Work request
Whenever a line below holds the word "items", copy that line.

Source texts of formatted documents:
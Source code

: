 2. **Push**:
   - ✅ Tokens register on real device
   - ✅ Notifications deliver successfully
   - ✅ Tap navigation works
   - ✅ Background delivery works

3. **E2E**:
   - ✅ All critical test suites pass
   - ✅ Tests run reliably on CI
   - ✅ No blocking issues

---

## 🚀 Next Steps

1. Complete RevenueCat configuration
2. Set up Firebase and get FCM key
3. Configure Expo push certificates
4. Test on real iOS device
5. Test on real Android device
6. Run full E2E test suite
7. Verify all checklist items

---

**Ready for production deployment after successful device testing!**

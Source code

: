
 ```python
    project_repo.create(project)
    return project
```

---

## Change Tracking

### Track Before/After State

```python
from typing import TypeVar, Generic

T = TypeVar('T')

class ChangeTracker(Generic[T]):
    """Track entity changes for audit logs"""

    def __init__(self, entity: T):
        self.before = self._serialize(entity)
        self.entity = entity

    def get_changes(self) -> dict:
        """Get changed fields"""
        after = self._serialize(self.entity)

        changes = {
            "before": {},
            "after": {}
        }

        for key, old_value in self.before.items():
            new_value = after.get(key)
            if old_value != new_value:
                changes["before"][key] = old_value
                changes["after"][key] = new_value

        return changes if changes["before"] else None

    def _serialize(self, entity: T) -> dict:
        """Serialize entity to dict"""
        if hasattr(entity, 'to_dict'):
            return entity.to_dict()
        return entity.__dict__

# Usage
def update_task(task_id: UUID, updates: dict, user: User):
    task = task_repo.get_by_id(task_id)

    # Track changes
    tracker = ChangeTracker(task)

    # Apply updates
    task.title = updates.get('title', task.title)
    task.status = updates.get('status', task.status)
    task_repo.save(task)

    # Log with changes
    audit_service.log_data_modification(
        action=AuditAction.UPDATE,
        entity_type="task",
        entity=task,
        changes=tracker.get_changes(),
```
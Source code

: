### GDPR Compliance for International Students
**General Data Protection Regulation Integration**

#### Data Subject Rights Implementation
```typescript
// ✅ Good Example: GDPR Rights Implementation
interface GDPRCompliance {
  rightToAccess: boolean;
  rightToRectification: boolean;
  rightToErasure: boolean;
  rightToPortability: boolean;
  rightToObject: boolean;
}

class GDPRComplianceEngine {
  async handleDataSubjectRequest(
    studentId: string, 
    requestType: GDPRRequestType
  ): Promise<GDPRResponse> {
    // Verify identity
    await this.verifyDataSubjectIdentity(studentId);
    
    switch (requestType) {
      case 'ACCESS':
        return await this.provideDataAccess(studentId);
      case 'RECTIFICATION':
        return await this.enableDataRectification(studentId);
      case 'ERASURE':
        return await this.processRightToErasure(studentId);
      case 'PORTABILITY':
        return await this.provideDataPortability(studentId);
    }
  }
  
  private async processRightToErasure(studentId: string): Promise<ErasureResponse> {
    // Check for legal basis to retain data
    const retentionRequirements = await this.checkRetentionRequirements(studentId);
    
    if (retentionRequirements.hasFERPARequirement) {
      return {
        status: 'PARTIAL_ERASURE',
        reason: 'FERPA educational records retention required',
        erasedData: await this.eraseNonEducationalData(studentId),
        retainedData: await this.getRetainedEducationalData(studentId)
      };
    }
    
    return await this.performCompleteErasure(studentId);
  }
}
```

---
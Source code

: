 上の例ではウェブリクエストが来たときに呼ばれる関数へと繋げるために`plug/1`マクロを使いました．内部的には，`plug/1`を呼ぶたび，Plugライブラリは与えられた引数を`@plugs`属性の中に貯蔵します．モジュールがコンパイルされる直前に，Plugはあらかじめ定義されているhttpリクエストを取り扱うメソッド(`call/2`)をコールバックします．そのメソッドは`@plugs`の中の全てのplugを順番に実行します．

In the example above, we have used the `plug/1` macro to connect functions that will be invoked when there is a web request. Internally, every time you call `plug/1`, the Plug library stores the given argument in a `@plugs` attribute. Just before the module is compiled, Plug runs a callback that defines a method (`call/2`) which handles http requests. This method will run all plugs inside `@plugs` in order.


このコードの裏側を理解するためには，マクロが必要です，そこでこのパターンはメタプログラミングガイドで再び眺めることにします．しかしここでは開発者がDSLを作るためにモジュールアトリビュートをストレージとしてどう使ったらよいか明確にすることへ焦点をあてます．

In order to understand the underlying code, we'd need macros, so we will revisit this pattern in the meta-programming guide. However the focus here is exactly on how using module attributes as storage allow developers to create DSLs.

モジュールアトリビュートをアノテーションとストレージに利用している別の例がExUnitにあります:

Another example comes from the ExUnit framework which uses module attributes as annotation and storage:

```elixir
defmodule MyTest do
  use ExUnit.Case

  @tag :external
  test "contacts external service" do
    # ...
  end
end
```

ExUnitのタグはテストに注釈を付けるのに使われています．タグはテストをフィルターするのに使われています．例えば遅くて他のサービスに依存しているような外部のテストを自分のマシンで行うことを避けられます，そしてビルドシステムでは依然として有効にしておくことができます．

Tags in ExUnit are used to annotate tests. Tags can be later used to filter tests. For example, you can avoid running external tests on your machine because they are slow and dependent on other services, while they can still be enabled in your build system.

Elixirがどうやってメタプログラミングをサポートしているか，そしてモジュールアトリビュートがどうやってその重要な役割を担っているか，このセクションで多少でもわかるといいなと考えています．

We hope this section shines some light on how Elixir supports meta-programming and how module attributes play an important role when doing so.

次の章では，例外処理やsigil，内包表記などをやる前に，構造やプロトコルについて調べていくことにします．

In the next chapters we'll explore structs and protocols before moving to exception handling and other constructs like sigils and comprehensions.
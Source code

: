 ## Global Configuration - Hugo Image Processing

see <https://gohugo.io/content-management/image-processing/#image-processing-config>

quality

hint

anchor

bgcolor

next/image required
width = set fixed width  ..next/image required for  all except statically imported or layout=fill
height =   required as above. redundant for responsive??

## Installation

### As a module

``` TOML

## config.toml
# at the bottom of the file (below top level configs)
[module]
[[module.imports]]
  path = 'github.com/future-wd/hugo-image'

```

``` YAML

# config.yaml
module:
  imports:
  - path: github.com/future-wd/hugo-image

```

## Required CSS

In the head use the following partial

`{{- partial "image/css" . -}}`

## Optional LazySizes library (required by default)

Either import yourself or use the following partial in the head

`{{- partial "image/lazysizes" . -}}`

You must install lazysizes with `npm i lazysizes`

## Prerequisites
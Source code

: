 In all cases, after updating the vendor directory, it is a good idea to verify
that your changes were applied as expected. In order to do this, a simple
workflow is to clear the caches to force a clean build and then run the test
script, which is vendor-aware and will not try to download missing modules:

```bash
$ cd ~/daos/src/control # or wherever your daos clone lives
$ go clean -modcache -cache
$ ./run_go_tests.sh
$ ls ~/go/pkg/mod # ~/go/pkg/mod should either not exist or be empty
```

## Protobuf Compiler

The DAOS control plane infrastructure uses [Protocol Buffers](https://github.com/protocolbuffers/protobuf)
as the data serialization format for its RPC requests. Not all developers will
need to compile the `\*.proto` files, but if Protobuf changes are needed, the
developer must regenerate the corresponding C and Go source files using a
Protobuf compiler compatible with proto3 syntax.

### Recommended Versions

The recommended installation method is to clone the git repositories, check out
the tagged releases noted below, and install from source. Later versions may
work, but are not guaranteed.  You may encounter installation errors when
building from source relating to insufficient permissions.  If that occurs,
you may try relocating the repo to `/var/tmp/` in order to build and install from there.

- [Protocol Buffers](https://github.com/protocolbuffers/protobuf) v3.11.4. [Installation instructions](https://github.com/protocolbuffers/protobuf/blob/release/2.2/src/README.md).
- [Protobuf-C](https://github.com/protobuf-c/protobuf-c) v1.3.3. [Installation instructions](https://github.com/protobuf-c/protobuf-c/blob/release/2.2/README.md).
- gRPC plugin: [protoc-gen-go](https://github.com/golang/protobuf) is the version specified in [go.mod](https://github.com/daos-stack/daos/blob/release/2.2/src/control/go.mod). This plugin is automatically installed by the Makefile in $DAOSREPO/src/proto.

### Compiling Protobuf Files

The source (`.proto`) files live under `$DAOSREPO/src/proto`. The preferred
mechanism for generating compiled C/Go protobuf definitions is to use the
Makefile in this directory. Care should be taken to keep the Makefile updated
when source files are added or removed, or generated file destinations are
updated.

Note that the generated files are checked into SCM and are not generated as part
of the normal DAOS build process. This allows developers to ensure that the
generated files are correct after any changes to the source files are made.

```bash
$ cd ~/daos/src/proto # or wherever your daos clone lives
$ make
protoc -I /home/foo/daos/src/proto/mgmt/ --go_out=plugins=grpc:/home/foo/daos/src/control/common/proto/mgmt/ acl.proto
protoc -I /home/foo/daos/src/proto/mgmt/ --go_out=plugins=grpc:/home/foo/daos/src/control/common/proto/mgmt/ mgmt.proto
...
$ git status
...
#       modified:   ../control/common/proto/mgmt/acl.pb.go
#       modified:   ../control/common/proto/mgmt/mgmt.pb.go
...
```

Result for this exercise
7. Verify all checklist items
        for key, old_value in self.before.items():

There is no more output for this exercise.